### Problem statement
Only the lines from the beginning of the entries through the one that holds "# Theoretical Framework" may appear in the answer, written out exactly and free of pictures.

■ ■ ■ ■

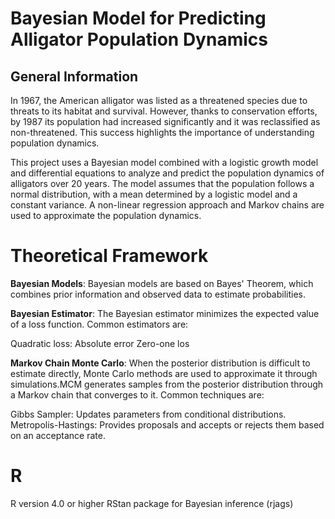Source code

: # Bayesian Model for Predicting Alligator Population Dynamics
## General Information
In 1967, the American alligator was listed as a threatened species due to threats to its habitat and survival. However, thanks to conservation efforts, by 1987 its population had increased significantly and it was reclassified as non-threatened. This success highlights the importance of understanding population dynamics.

This project uses a Bayesian model combined with a logistic growth model and differential equations to analyze and predict the population dynamics of alligators over 20 years. The model assumes that the population follows a normal distribution, with a mean determined by a logistic model and a constant variance. A non-linear regression approach and Markov chains are used to approximate the population dynamics.

# Theoretical Framework
**Bayesian Models**: Bayesian models are based on Bayes' Theorem, which combines prior information and observed data to estimate probabilities.

**Bayesian Estimator**: The Bayesian estimator minimizes the expected value of a loss function. Common estimators are:

Quadratic loss:
Absolute error
Zero-one los 

**Markov Chain Monte Carlo**: When the posterior distribution is difficult to estimate directly, Monte Carlo methods are used to approximate it through simulations.MCM generates samples from the posterior distribution through a Markov chain that converges to it. Common techniques are:

Gibbs Sampler: Updates parameters from conditional distributions.
Metropolis-Hastings: Provides proposals and accepts or rejects them based on an acceptance rate.

# R
R version 4.0 or higher
RStan package for Bayesian inference (rjags)


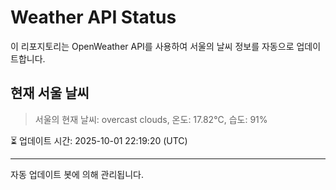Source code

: 
# Weather API Status

이 리포지토리는 OpenWeather API를 사용하여 서울의 날씨 정보를 자동으로 업데이트합니다.

## 현재 서울 날씨
> 서울의 현재 날씨: overcast clouds, 온도: 17.82°C, 습도: 91%

⏳ 업데이트 시간: 2025-10-01 22:19:20 (UTC)

---
자동 업데이트 봇에 의해 관리됩니다.
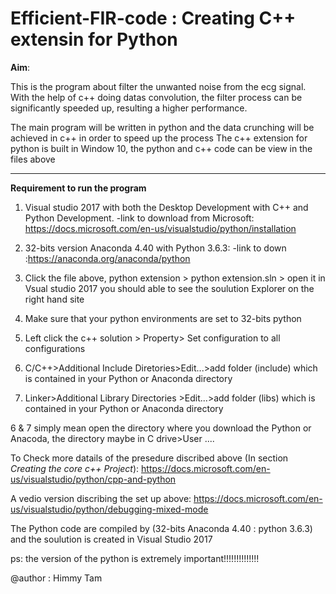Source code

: # Efficient-FIR-code : Creating C++ extensin for Python

**Aim**:

   This is the program about filter the unwanted noise from the ecg signal. With the help of c++ doing datas convolution, the filter process can be significantly speeded up, resulting a higher performance.
   
The main program will be written in python and the data crunching will be achieved in c++ in order to speed up the process
The c++ extension for python is built in Window 10, the python and c++ code can be view in the files above

-------------------------------------------------------


**Requirement to run the program**

1. Visual studio 2017 with both the Desktop Development with C++ and Python Development. 
  -link to download from Microsoft: https://docs.microsoft.com/en-us/visualstudio/python/installation

2. 32-bits version Anaconda 4.40 with Python 3.6.3: 
  -link to down :https://anaconda.org/anaconda/python

3. Click the file above, python extension > python extension.sln > open it in Vsual studio 2017
you should able to see the soulution Explorer on the right hand site 

4. Make sure that your python environments are set to 32-bits python

5. Left click the c++ solution > Property> Set configuration to all configurations

6. C/C++>Additional Include Diretories>Edit...>add folder (include) which is contained in your Python or Anaconda directory

7. Linker>Additional Library Directories >Edit...>add folder (libs) which is contained in your Python or Anaconda directory 

6 & 7 simply mean open the directory where you download the Python or Anacoda, 
the directory maybe in C drive>User ....


To Check more datails of the presedure discribed above  (In section *Creating the core c++ Project*):
https://docs.microsoft.com/en-us/visualstudio/python/cpp-and-python

A vedio version discribing the set up above:
https://docs.microsoft.com/en-us/visualstudio/python/debugging-mixed-mode

The Python code are compiled by (32-bits Anaconda 4.40 : python 3.6.3) and the soulution is created in Visual Studio 2017

ps: the version of the python is extremely important!!!!!!!!!!!!!!

@author : Himmy Tam
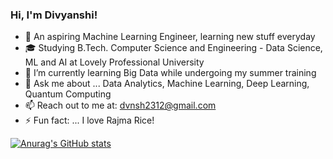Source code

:### Hi, I'm Divyanshi!

<!--
**Div2346/Div2346** is a ✨ _special_ ✨ repository because its `README.md` (this file) appears on your GitHub profile.

Here are some ideas to get you started:

- 🔭 I’m currently working on ...
- 🌱 I’m currently learning ...
- 👯 I’m looking to collaborate on ...
- 🤔 I’m looking for help with ...
- 💬 Ask me about ...
- 📫 How to reach me: ...
- 😄 Pronouns: ...
- ⚡ Fun fact: ...
-->
- 🔭 An aspiring Machine Learning Engineer, learning new stuff everyday
- 🎓 Studying B.Tech. Computer Science and Engineering - Data Science, ML and AI at Lovely Professional University
- 🌱 I’m currently learning Big Data while undergoing my summer training
- 💬 Ask me about ... Data Analytics, Machine Learning, Deep Learning, Quantum Computing
- 📫 Reach out to me at: dvnsh2312@gmail.com
- ⚡ Fun fact: ... I love Rajma Rice!

 [![Anurag's GitHub stats](https://github-readme-stats.vercel.app/api?username=Div2346)](https://github.com/Div2346/github-readme-stats)
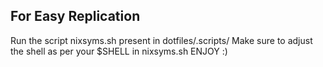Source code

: ## For Easy Replication
Run the script nixsyms.sh present in dotfiles/.scripts/ 
Make sure to adjust the shell as per your $SHELL in nixsyms.sh
ENJOY :)
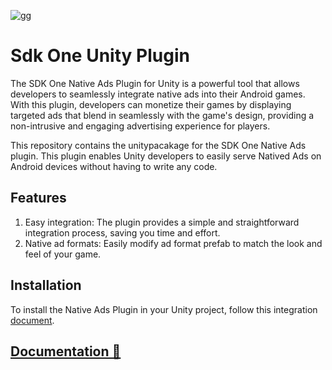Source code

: ![gg](https://github.com/GreedyGame/sdkone-unity_native_ads_plugin/assets/98257601/5e666fe5-3a5d-4b26-9b7c-b2e410d7552e)

# Sdk One Unity Plugin
The SDK One Native Ads Plugin for Unity is a powerful tool that allows developers to seamlessly integrate native ads into their Android games. With this plugin, developers can monetize their games by displaying targeted ads that blend in seamlessly with the game's design, providing a non-intrusive and engaging advertising experience for players.

This repository contains the unitypacakage for the SDK One Native Ads plugin. This plugin enables Unity developers to easily serve Natived Ads on Android devices without having to write any code.

## Features
1. Easy integration: The plugin provides a simple and straightforward integration process, saving you time and effort.
2. Native ad formats: Easily modify ad format prefab to match the look and feel of your game.

## Installation
To install the Native Ads Plugin in your Unity project, follow this integration [document](https://greedygame.github.io/sdkone-unity_native_ads_plugin/).

## [Documentation 📓](https://github.com/GreedyGame/sdkone-unity_native_ads_plugin/wiki)
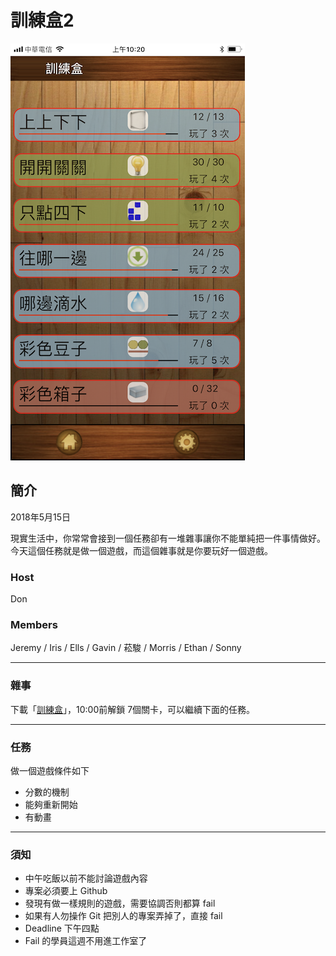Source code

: # 訓練盒2

![訓練盒](Readme/exercise-box-list.png)

## 簡介
2018年5月15日

現實生活中，你常常會接到一個任務卻有一堆雜事讓你不能單純把一件事情做好。
今天這個任務就是做一個遊戲，而這個雜事就是你要玩好一個遊戲。

### Host 
Don

### Members
Jeremy / Iris / Ells / Gavin / 菘駿 / Morris / Ethan / Sonny

---

### 雜事
下載「[訓練盒](https://itunes.apple.com/tw/app/%E8%A8%93%E7%B7%B4%E7%9B%92-exercise-box/id938123286?mt=8)」，10:00前解鎖 7個關卡，可以繼續下面的任務。

---

### 任務
做一個遊戲條件如下

- 分數的機制
- 能夠重新開始
- 有動畫

---

### 須知
- 中午吃飯以前不能討論遊戲內容
- 專案必須要上 Github
- 發現有做一樣規則的遊戲，需要協調否則都算 fail
- 如果有人勿操作 Git 把別人的專案弄掉了，直接 fail
- Deadline 下午四點
- Fail 的學員這週不用進工作室了
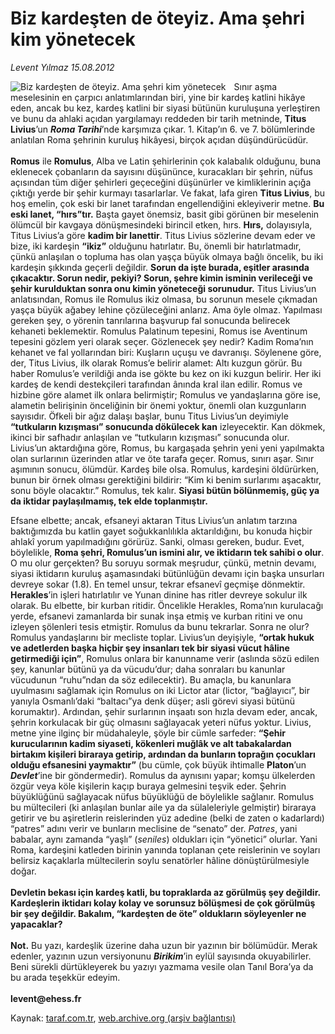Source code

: # Biz kardeşten de öteyiz. Ama şehri kim yönetecek

*Levent Yılmaz 15.08.2012*

<div class="yazi"><img align="left" alt="Biz kardeşten de öteyiz. Ama şehri kim yönetecek" border="0" src="http://www.taraf.com.tr/fotoraflar/makaleler/biz-kardesten-de-oteyiz-ama-sehri-kim-yonetecek_9869_orijinal.jpg" style="border-right-width:10px; border-color:#FFFFFF"/><p>Sınır aşma meselesinin en çarpıcı anlatımlarından biri, yine bir kardeş katlini hikâye eden, ancak bu kez, kardeş katlini bir siyasi bütünün kuruluşuna yerleştiren ve bunu da ahlaki açıdan yargılamayı reddeden bir tarih metninde, <b>Titus Livius</b>’un <b><i>Roma Tarihi</i></b>’nde karşımıza çıkar. 1. Kitap’ın 6. ve 7. bölümlerinde anlatılan Roma şehrinin kuruluş hikâyesi, birçok açıdan düşündürücüdür.<br/><br/><b>Romus</b> ile <b>Romulus</b>, Alba ve Latin şehirlerinin çok kalabalık olduğunu, buna eklenecek çobanların da sayısını düşününce, kuracakları bir şehrin, nüfus açısından tüm diğer şehirleri geçeceğini düşünürler ve kimliklerinin açığa çıktığı yerde bir şehir kurmayı tasarlarlar. Ve fakat, lafa giren <b>Titus Livius</b>, bu hoş emelin, çok eski bir lanet tarafından engellendiğini ekleyiverir metne. <b>Bu eski lanet, “hırs”tır.</b> Başta gayet önemsiz, basit gibi görünen bir meselenin ölümcül bir kavgaya dönüşmesindeki birincil etken, hırs. <b>Hırs,</b> dolayısıyla, Titus Livius’a göre <b>kadim bir lanettir</b>. Titus Livius sözlerine devam eder ve bize, iki kardeşin <b>“ikiz”</b> olduğunu hatırlatır. Bu, önemli bir hatırlatmadır, çünkü anlaşılan o topluma has olan yaşça büyük olmaya bağlı öncelik, bu iki kardeşin şıkkında geçerli değildir. <b>Sorun da işte burada, eşitler arasında çıkacaktır. Sorun nedir, pekiyi? Sorun, şehre kimin isminin verileceği ve şehir kurulduktan sonra onu kimin yöneteceği sorunudur.</b> Titus Livius’un anlatısından, Romus ile Romulus ikiz olmasa, bu sorunun mesele çıkmadan yaşça büyük ağabey lehine çözüleceğini anlarız. Ama öyle olmaz. Yapılması gereken şey, o yörenin tanrılarına başvurup fal sonucunda belirecek kehaneti beklemektir. Romulus Palatinum tepesini, Romus ise Aventinum tepesini gözlem yeri olarak seçer. Gözlenecek şey nedir? Kadim Roma’nın kehanet ve fal yollarından biri: Kuşların uçuşu ve davranışı. Söylenene göre, der, Titus Livius, ilk olarak Romus’e belirir alamet: Altı kuzgun görür. Bu haber Romulus’e verildiği anda ise gökte bu kez on iki kuzgun belirir. Her iki kardeş de kendi destekçileri tarafından ânında kral ilan edilir. Romus ve hizbine göre alamet ilk onlara belirmiştir; Romulus ve yandaşlarına göre ise, alametin belirişinin önceliğinin bir önemi yoktur, önemli olan kuzgunların sayısıdır. Öfkeli bir ağız dalaşı başlar, bunu Titus Livius’un deyimiyle <b>“tutkuların kızışması” sonucunda dökülecek kan</b> izleyecektir. Kan dökmek, ikinci bir safhadır anlaşılan ve “tutkuların kızışması” sonucunda olur. Livius’un aktardığına göre, Romus, bu kargaşada şehrin yeni yeni yapılmakta olan surlarının üzerinden atlar ve öte tarafa geçer. Romus, sınırı aşar. Sınır aşımının sonucu, ölümdür. Kardeş bile olsa. Romulus, kardeşini öldürürken, bunun bir örnek olması gerektiğini bildirir: “Kim ki benim surlarımı aşacaktır, sonu böyle olacaktır.” Romulus, tek kalır. <b>Siyasi bütün bölünmemiş, güç ya da iktidar paylaşılmamış, tek elde toplanmıştır.</b> </p>
<p>Efsane elbette; ancak, efsaneyi aktaran Titus Livius’un anlatım tarzına baktığımızda bu katlin gayet soğukkanlılıkla aktarıldığını, bu konuda hiçbir ahlakî yorum yapılmadığını görürüz. Sanki, olması gereken, budur. Evet, böylelikle, <b>Roma şehri, Romulus’un ismini alır, ve iktidarın tek sahibi o olur</b>. O mu olur gerçekten? Bu soruyu sormak meşrudur, çünkü, metnin devamı, siyasi iktidarın kuruluş aşamasındaki bütünlüğün devamı için başka unsurları devreye sokar (1.8). En temel unsur, tekrar efsanevî geçmişe dönmektir. <b>Herakles</b>’in işleri hatırlatılır ve Yunan dinine has ritler devreye sokulur ilk olarak. Bu elbette, bir kurban ritidir. Öncelikle Herakles, Roma’nın kurulacağı yerde, efsanevi zamanlarda bir sunak inşa etmiş ve kurban ritini ve onu izleyen şölenleri tesis etmiştir. Romulus da bunu tekrarlar. Sonra ne olur? Romulus yandaşlarını bir mecliste toplar. Livius’un deyişiyle, <b>“ortak hukuk ve adetlerden başka hiçbir şey insanları tek bir siyasi vücut hâline getirmediği için”</b>, Romulus onlara bir kanunname verir (aslında sözü edilen şey, kanunlar bütünü ya da vücudu’dur; daha sonraları bu kanunlar vücudunun “ruhu”ndan da söz edilecektir). Bu amaçla, bu kanunlara uyulmasını sağlamak için Romulus on iki Lictor atar (lictor, “bağlayıcı”, bir yanıyla Osmanlı’daki “baltacı”ya denk düşer; asli görevi siyasi bütünü korumaktır). Ardından, şehir surlarının inşaatı son hızla devam eder, ancak, şehrin korkulacak bir güç olmasını sağlayacak yeteri nüfus yoktur. Livius, metne yine ilginç bir müdahaleyle, şöyle bir cümle sarfeder: <b>“Şehir kurucularının kadim siyaseti, kökenleri muğlâk ve alt tabakalardan birtakım kişileri biraraya getirip, ardından da bunların toprağın çocukları olduğu efsanesini yaymaktır”</b> (bu cümle, çok büyük ihtimalle <b>Platon</b>’un <b><i>Devlet</i></b>’ine bir göndermedir). Romulus da aynısını yapar; komşu ülkelerden özgür veya köle kişilerin kaçıp buraya gelmesini teşvik eder. Şehrin büyüklüğünü sağlayacak nüfus büyüklüğü de böylelikle sağlanır. Romulus bu mültecileri (ki anlaşılan bunlar aile ya da sülaleleriyle gelmiştir) biraraya getirir ve bu aşiretlerin reislerinden yüz adedine (belki de zaten o kadarlardı) “patres” adını verir ve bunların meclisine de “senato” der. <i>Patres</i>, yani babalar, aynı zamanda “yaşlı” (<i>seniles</i>) oldukları için “yönetici” olurlar. Yani Roma, kardeşini katleden birinin yanında toplanan çete reislerinin ve soyları belirsiz kaçaklarla mültecilerin soylu senatörler hâline dönüştürülmesiyle doğar.<br/><br/><b>Devletin bekası için kardeş katli, bu topraklarda az görülmüş şey değildir. Kardeşlerin iktidarı kolay kolay ve sorunsuz bölüşmesi de çok görülmüş bir şey değildir. Bakalım, “kardeşten de öte” oldukların söyleyenler ne yapacaklar?<br/><br/></b><strong>Not.</strong> Bu yazı, kardeşlik üzerine daha uzun bir yazının bir bölümüdür. Merak edenler, yazının uzun versiyonunu <b><i>Birikim</i></b>’in eylül sayısında okuyabilirler. Beni sürekli dürtükleyerek bu yazıyı yazmama vesile olan Tanıl Bora’ya da bu arada teşekkür edeyim.<br/><br/><b>levent@ehess.fr</b></p>
</div>

Kaynak: [taraf.com.tr](http://www.taraf.com.tr/levent-yilmaz/makale-biz-kardesten-de-oteyiz-ama-sehri-kim-yonetecek.htm), [web.archive.org (arşiv bağlantısı)](http://web.archive.org/web/20131107152702/http://www.taraf.com.tr/levent-yilmaz/makale-biz-kardesten-de-oteyiz-ama-sehri-kim-yonetecek.htm)
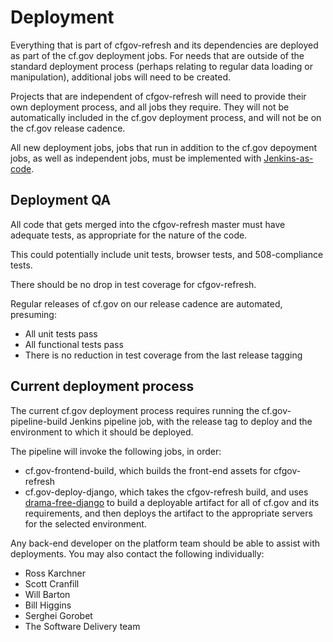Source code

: # Deployment

Everything that is part of cfgov-refresh and its dependencies are deployed as part of the cf.gov deployment jobs. For needs that are outside of the standard deployment process (perhaps relating to regular data loading or manipulation), additional jobs will need to be created.

Projects that are independent of cfgov-refresh will need to provide their own deployment process, and all jobs they require. They will not be automatically included in the cf.gov deployment process, and will not be on the cf.gov release cadence. 

All new deployment jobs, jobs that run in addition to the cf.gov depoyment jobs, as well as independent jobs, must be implemented with [Jenkins-as-code](https://github.com/cfpb/jenkins-automation).

## Deployment QA

All code that gets merged into the cfgov-refresh master must have adequate tests, as appropriate for the nature of the code. 

This could potentially include unit tests, browser tests, and 508-compliance tests.

There should be no drop in test coverage for cfgov-refresh.

Regular releases of cf.gov on our release cadence are automated, presuming:

- All unit tests pass 
- All functional tests pass
- There is no reduction in test coverage from the last release tagging

## Current deployment process

The current cf.gov deployment process requires running the cf.gov-pipeline-build Jenkins pipeline job, with the release tag to deploy and the environment to which it should be deployed.

The pipeline will invoke the following jobs, in order:

- cf.gov-frontend-build, which builds the front-end assets for cfgov-refresh
- cf.gov-deploy-django, which takes the cfgov-refresh build, and uses [drama-free-django](https://github.com/cfpb/drama-free-django) to build a deployable artifact for all of cf.gov and its requirements, and then deploys the artifact to the appropriate servers for the selected environment.

Any back-end developer on the platform team should be able to assist with deployments. You may also contact the following individually:

- Ross Karchner
- Scott Cranfill
- Will Barton
- Bill Higgins
- Serghei Gorobet
- The Software Delivery team

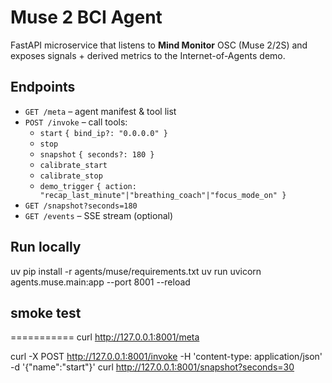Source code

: # Muse 2 BCI Agent

FastAPI microservice that listens to **Mind Monitor** OSC (Muse 2/2S) and exposes
signals + derived metrics to the Internet-of-Agents demo.

## Endpoints

- `GET /meta` – agent manifest & tool list
- `POST /invoke` – call tools:
  - `start` `{ bind_ip?: "0.0.0.0" }`
  - `stop`
  - `snapshot` `{ seconds?: 180 }`
  - `calibrate_start`
  - `calibrate_stop`
  - `demo_trigger` `{ action: "recap_last_minute"|"breathing_coach"|"focus_mode_on" }`
- `GET /snapshot?seconds=180`
- `GET /events` – SSE stream (optional)

## Run locally

uv pip install -r agents/muse/requirements.txt
uv run uvicorn agents.muse.main:app --port 8001 --reload

## smoke test
===========
curl http://127.0.0.1:8001/meta

curl -X POST http://127.0.0.1:8001/invoke -H 'content-type: application/json' \
  -d '{"name":"start"}'
curl http://127.0.0.1:8001/snapshot?seconds=30
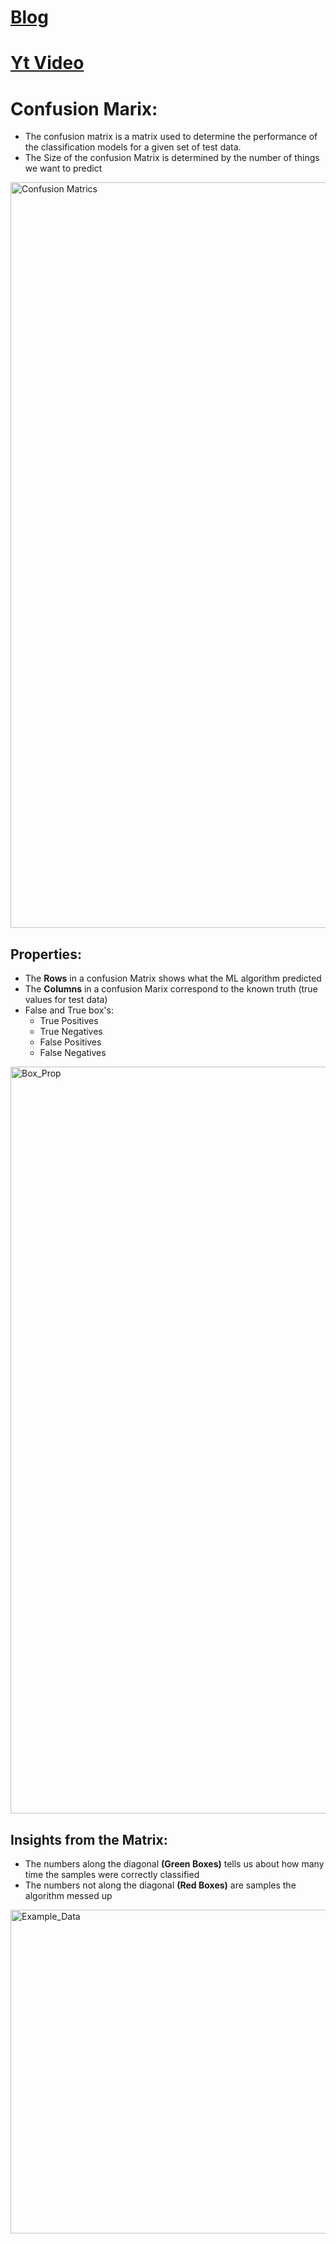 # [Blog](https://www.analyticsvidhya.com/blog/2020/04/confusion-matrix-machine-learning/)
# [Yt Video](https://www.youtube.com/watch?v=Kdsp6soqA7o)

# Confusion Marix:
- The confusion matrix is a matrix used to determine the performance of the classification models for a given set of test data. 
- The Size of the confusion Matrix is determined by the number of things we want to predict

<img width="1193" alt="Confusion  Matrics" src="https://github.com/IshaanAdarsh/TIL/assets/100434702/46ec80f8-f7c2-4bb1-aec3-6c8e4e8814e4">

## Properties:
- The **Rows** in a confusion Matrix shows what the ML algorithm predicted
- The **Columns** in a confusion Marix correspond to the known truth (true values for test data)
- False and True box's:
  - True Positives
  - True Negatives
  - False Positives
  - False Negatives 

<img width="1195" alt="Box_Prop" src="https://github.com/IshaanAdarsh/TIL/assets/100434702/064b843a-5410-4533-bfaf-6da74968a64a">

## Insights from the Matrix:
- The numbers along the diagonal **(Green Boxes)** tells us about how many time the samples were correctly classified
- The numbers not along the diagonal **(Red Boxes)** are samples the algorithm messed up

<img width="518" alt="Example_Data" src="https://github.com/IshaanAdarsh/TIL/assets/100434702/4892e471-7571-4293-aaf9-0ae5557c790d">
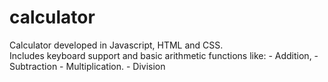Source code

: # calculator
Calculator developed in Javascript, HTML and CSS.<br/>
Includes keyboard support and basic arithmetic functions like:
    - Addition,
    - Subtraction 
    - Multiplication.
    - Division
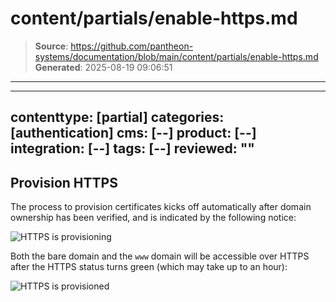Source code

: # content/partials/enable-https.md

> **Source**: https://github.com/pantheon-systems/documentation/blob/main/content/partials/enable-https.md
> **Generated**: 2025-08-19 09:06:51

---

---
contenttype: [partial]
categories: [authentication]
cms: [--]
product: [--]
integration: [--]
tags: [--]
reviewed: ""
---

## Provision HTTPS

The process to provision certificates kicks off automatically after domain ownership has been verified, and is indicated by the following notice:

![HTTPS is provisioning](../../images/dashboard/https-provisioning.png)


Both the bare domain and the `www` domain will be accessible over HTTPS after the HTTPS status turns green (which may take up to an hour):

![HTTPS is provisioned](../../images/dashboard/https-provisioned.png)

■ ■ ■ ■

### Exercise solution
Source code

: # Bayesian Model for Predicting Alligator Population Dynamics
## General Information
In 1967, the American alligator was listed as a threatened species due to threats to its habitat and survival. However, thanks to conservation efforts, by 1987 its population had increased significantly and it was reclassified as non-threatened. This success highlights the importance of understanding population dynamics.

This project uses a Bayesian model combined with a logistic growth model and differential equations to analyze and predict the population dynamics of alligators over 20 years. The model assumes that the population follows a normal distribution, with a mean determined by a logistic model and a constant variance. A non-linear regression approach and Markov chains are used to approximate the population dynamics.

# Theoretical Framework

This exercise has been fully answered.